La dernière de ces propositions semble particulièrement intéressante. En effet, à ce stade, si les dépenses directes pour l’achat de stocks à visée de sécurité alimentaire ne sont pas comptabilisées dans les engagements de réduction des pays en voie de développement, les effets de ces programmes quand ils permettent d’avoir des prix intérieurs supérieurs aux prix internationaux sont, eux, pris en compte. Cette proposition conjointe de l’IFPRI et de l’IISD aurait mérité d’être davantage étayée dans le rapport, mais on peut l’interpréter comme résultant du constat que le prix international peut parfois être un mauvais signal, celui d’une logique de dumping, et qu’il faudrait lui substituer un prix international de référence établi politiquement. On distinguerait alors les situations où un gouvernement cherche seulement à protéger ses producteurs et ses filières contre des prix de dumping, des cas où le soutien par des prix minimums intérieurs est considéré comme excessif au regard notamment des coûts de production des autres pays producteurs.
Le second rapport a été commandité par l’IATRC (International Agricultural Trade Research Consortium) à Lars Brink et David Orden. Il offre une analyse très approfondie des limites actuelles des règles de l’OMC, en laissant une place conséquente à la mesure de soutien de marché et en exposant plusieurs panels attaquant notamment les politiques agricoles de l’Inde et la Chine. Il va donc plus loin sur la question des stocks stabilisateurs à visée de sécurité alimentaire et analyse finement le compromis précaire qu’ont obtenus les Indiens pour défendre leurs politiques.
En termes de proposition, Brink et Orden restent plus en retrait que le rapport susmentionné.

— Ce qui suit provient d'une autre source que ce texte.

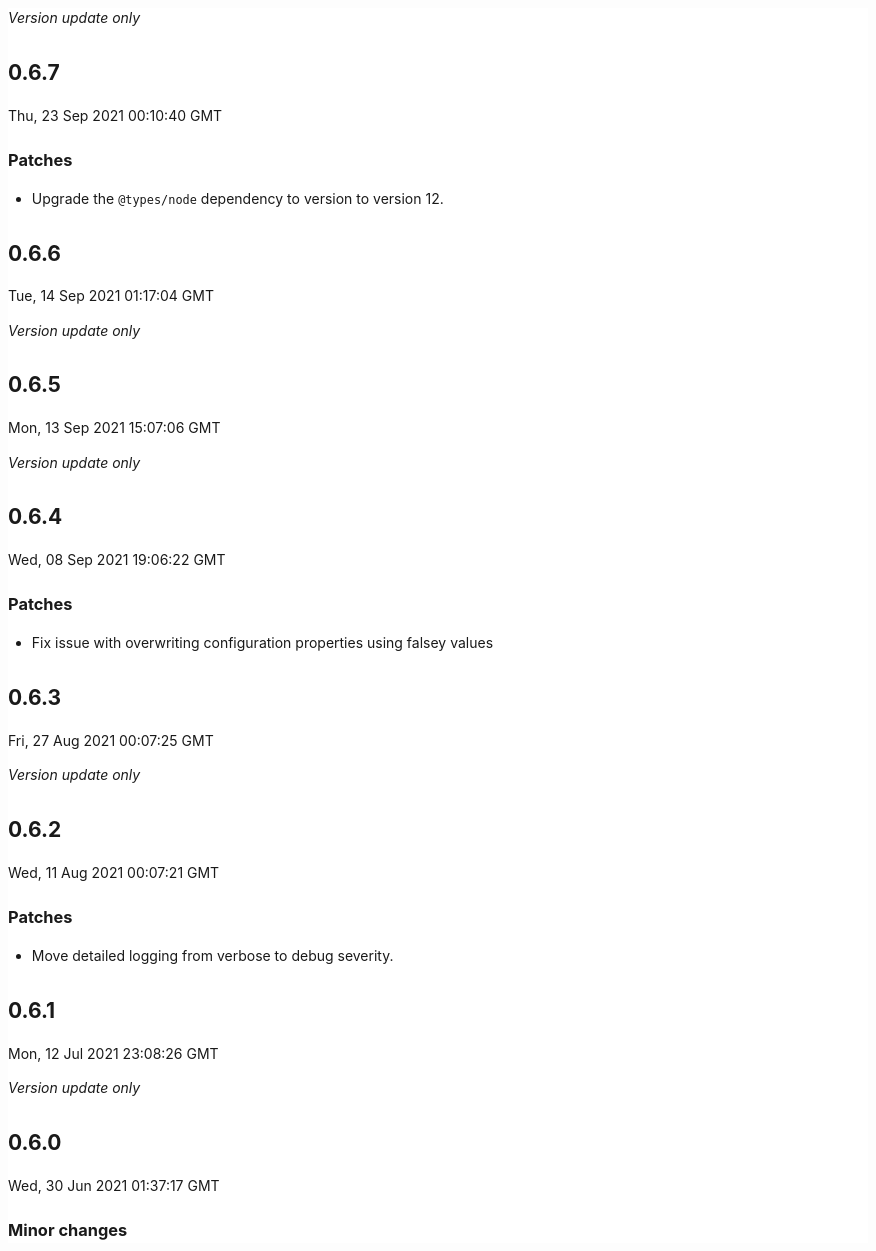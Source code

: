 _Version update only_

## 0.6.7
Thu, 23 Sep 2021 00:10:40 GMT

### Patches

- Upgrade the `@types/node` dependency to version to version 12.

## 0.6.6
Tue, 14 Sep 2021 01:17:04 GMT

_Version update only_

## 0.6.5
Mon, 13 Sep 2021 15:07:06 GMT

_Version update only_

## 0.6.4
Wed, 08 Sep 2021 19:06:22 GMT

### Patches

- Fix issue with overwriting configuration properties using falsey values

## 0.6.3
Fri, 27 Aug 2021 00:07:25 GMT

_Version update only_

## 0.6.2
Wed, 11 Aug 2021 00:07:21 GMT

### Patches

- Move detailed logging from verbose to debug severity.

## 0.6.1
Mon, 12 Jul 2021 23:08:26 GMT

_Version update only_

## 0.6.0
Wed, 30 Jun 2021 01:37:17 GMT

### Minor changes

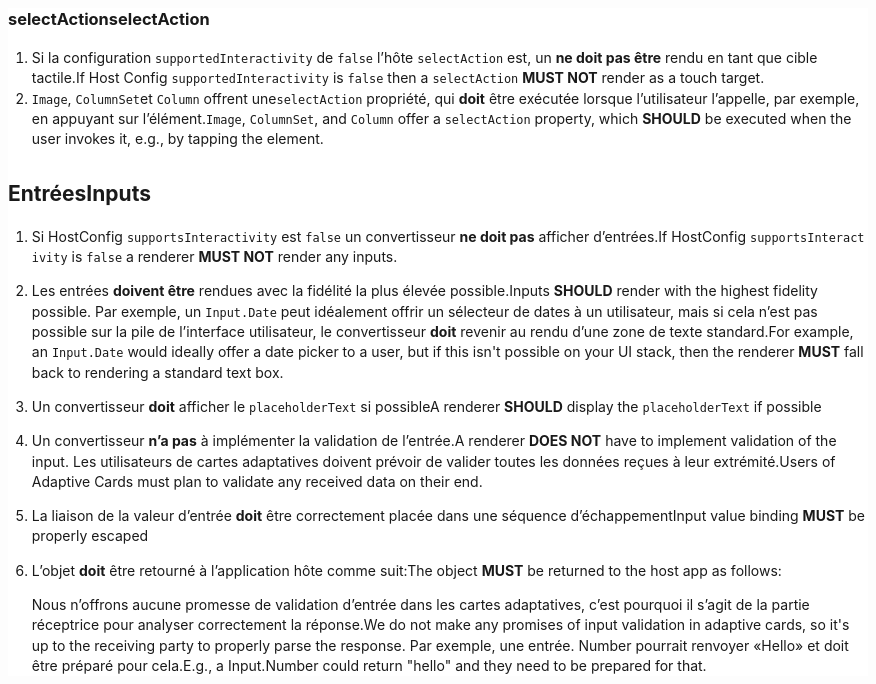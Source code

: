 ### <a name="selectaction"></a><span data-ttu-id="a4537-208">selectAction</span><span class="sxs-lookup"><span data-stu-id="a4537-208">selectAction</span></span>

1. <span data-ttu-id="a4537-209">Si la configuration `supportedInteractivity` de `false` l’hôte `selectAction` est, un **ne doit pas être** rendu en tant que cible tactile.</span><span class="sxs-lookup"><span data-stu-id="a4537-209">If Host Config `supportedInteractivity` is `false` then a `selectAction` **MUST NOT** render as a touch target.</span></span>
1. <span data-ttu-id="a4537-210">`Image`, `ColumnSet`et `Column` offrent une`selectAction` propriété, qui **doit** être exécutée lorsque l’utilisateur l’appelle, par exemple, en appuyant sur l’élément.</span><span class="sxs-lookup"><span data-stu-id="a4537-210">`Image`, `ColumnSet`, and `Column` offer a `selectAction` property, which **SHOULD** be executed when the user invokes it, e.g., by tapping the element.</span></span>

## <a name="inputs"></a><span data-ttu-id="a4537-211">Entrées</span><span class="sxs-lookup"><span data-stu-id="a4537-211">Inputs</span></span>

1. <span data-ttu-id="a4537-212">Si HostConfig `supportsInteractivity` est `false` un convertisseur **ne doit pas** afficher d’entrées.</span><span class="sxs-lookup"><span data-stu-id="a4537-212">If HostConfig `supportsInteractivity` is `false` a renderer **MUST NOT** render any inputs.</span></span>
2. <span data-ttu-id="a4537-213">Les entrées **doivent être** rendues avec la fidélité la plus élevée possible.</span><span class="sxs-lookup"><span data-stu-id="a4537-213">Inputs **SHOULD** render with the highest fidelity possible.</span></span> <span data-ttu-id="a4537-214">Par exemple, un `Input.Date` peut idéalement offrir un sélecteur de dates à un utilisateur, mais si cela n’est pas possible sur la pile de l’interface utilisateur, le convertisseur **doit** revenir au rendu d’une zone de texte standard.</span><span class="sxs-lookup"><span data-stu-id="a4537-214">For example, an `Input.Date` would ideally offer a date picker to a user, but if this isn't possible on your UI stack, then the renderer **MUST** fall back to rendering a standard text box.</span></span>
3. <span data-ttu-id="a4537-215">Un convertisseur **doit** afficher le `placeholderText` si possible</span><span class="sxs-lookup"><span data-stu-id="a4537-215">A renderer **SHOULD** display the `placeholderText` if possible</span></span>
4. <span data-ttu-id="a4537-216">Un convertisseur **n’a pas** à implémenter la validation de l’entrée.</span><span class="sxs-lookup"><span data-stu-id="a4537-216">A renderer **DOES NOT** have to implement validation of the input.</span></span> <span data-ttu-id="a4537-217">Les utilisateurs de cartes adaptatives doivent prévoir de valider toutes les données reçues à leur extrémité.</span><span class="sxs-lookup"><span data-stu-id="a4537-217">Users of Adaptive Cards must plan to validate any received data on their end.</span></span>
5. <span data-ttu-id="a4537-218">La liaison de la valeur d’entrée **doit** être correctement placée dans une séquence d’échappement</span><span class="sxs-lookup"><span data-stu-id="a4537-218">Input value binding **MUST** be properly escaped</span></span>

6. <span data-ttu-id="a4537-219">L’objet **doit** être retourné à l’application hôte comme suit:</span><span class="sxs-lookup"><span data-stu-id="a4537-219">The object **MUST** be returned to the host app as follows:</span></span>

   <span data-ttu-id="a4537-220">Nous n’offrons aucune promesse de validation d’entrée dans les cartes adaptatives, c’est pourquoi il s’agit de la partie réceptrice pour analyser correctement la réponse.</span><span class="sxs-lookup"><span data-stu-id="a4537-220">We do not make any promises of input validation in adaptive cards, so it's up to the receiving party to properly parse the response.</span></span> <span data-ttu-id="a4537-221">Par exemple, une entrée. Number pourrait renvoyer «Hello» et doit être préparé pour cela.</span><span class="sxs-lookup"><span data-stu-id="a4537-221">E.g., a Input.Number could return "hello" and they need to be prepared for that.</span></span>
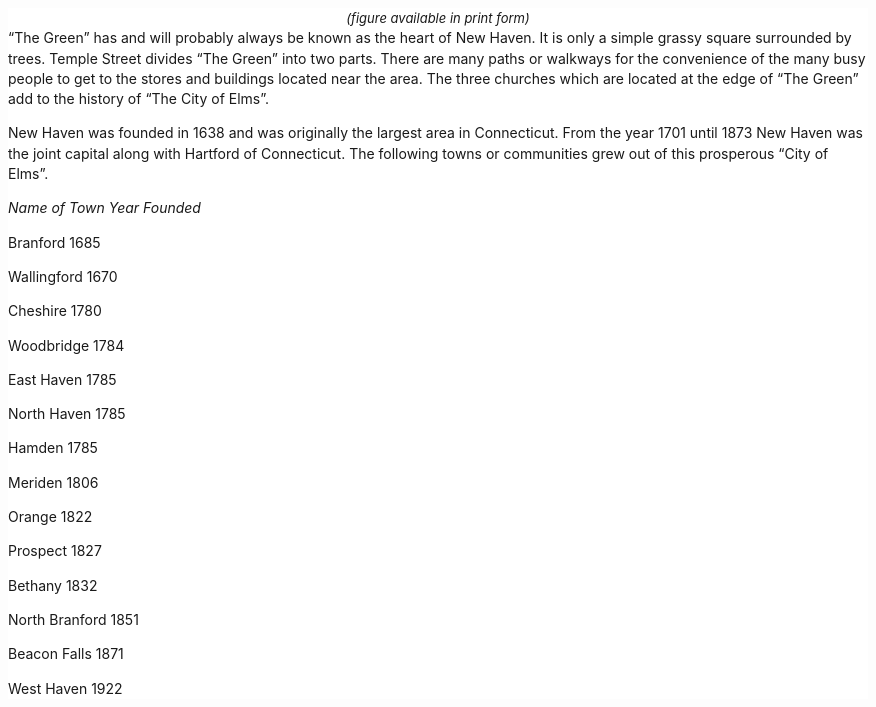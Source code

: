 <center>
  <i>
   <font size="-1">
    (figure available in print form)
   </font>
  </i>
 </center>
 “The Green” has and will probably always be known as the heart of New Haven. It is only a simple grassy square surrounded by trees. Temple Street divides “The Green” into two parts. There are many paths or walkways for the convenience of the many busy people to get to the stores and buildings located near the area. The three churches which are located at the edge of “The Green” add to the history of “The City of Elms”.
 <p>
  New Haven was founded in 1638 and was originally the largest area in Connecticut. From the year 1701 until 1873 New Haven was the joint capital along with Hartford of Connecticut. The following towns or communities grew out of this prosperous “City of Elms”.
 </p>
 <p>
  <i>
   Name of Town Year Founded
  </i>
 </p>
 <p>
  Branford 1685
 </p>
 <p>
  Wallingford 1670
 </p>
 <p>
  Cheshire 1780
 </p>
 <p>
  Woodbridge 1784
 </p>
 <p>
  East Haven 1785
 </p>
 <p>
  North Haven 1785
 </p>
 <p>
  Hamden 1785
 </p>
 <p>
  Meriden 1806
 </p>
 <p>
  Orange 1822
 </p>
 <p>
  Prospect 1827
 </p>
 <p>
  Bethany 1832
 </p>
 <p>
  North Branford 1851
 </p>
 <p>
  Beacon Falls 1871
 </p>
 <p>
  West Haven 1922
 </p>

Plutôt qu’un prix international de référence établi politiquement, ils proposent de prendre la moyenne des prix à la frontière sur les trois années précédentes à la place des prix de 1986-88 retenus par l’OMC et qui servent toujours au calcul du soutien 30 ans après !
En définitive, la montée en puissance des politiques agricoles, dans un contexte de marché internationaux déprimés, conduit à porter une plus grande attention à la façon dont les politiques de soutien de marché sont comptabilisées au regard des règles de l’OMC. Ceci est d’autant plus vrai que continue de s’éroder la croyance dans l’efficience des marchés internationaux : ils ne sont pas toujours de bons signaux car ils peuvent traduire des situations de déséquilibre, c’est même le cas général et non l’exception.
La crise sanitaire consécutive au Covid-19 a resensibilisé l’opinion et les dirigeants quant à la question des stocks, notamment alimentaires, nécessaires en cas de rupture des chaines d’approvisionnement. Espérons que le débat progresse aussi du côté des spécialistes du commerce international, car, pour la plupart, s’ils reconnaissent les limites des règles actuelles de l’OMC pour comptabiliser les différentes formes de soutien, ils semblent encore loin de prendre toute la mesure de la question de la sécurité alimentaire qui nécessite non seulement des échanges mais aussi des stocks. Ainsi l’on arrivera peut-être à considérer enfin les stocks indiens et chinois, non plus comme un archaïsme poliment toléré, comme l’exprime Brink et Orden, mais comme un modèle à généraliser pour que chaque grand ensemble géographique prenne sa part à la sécurité alimentaire.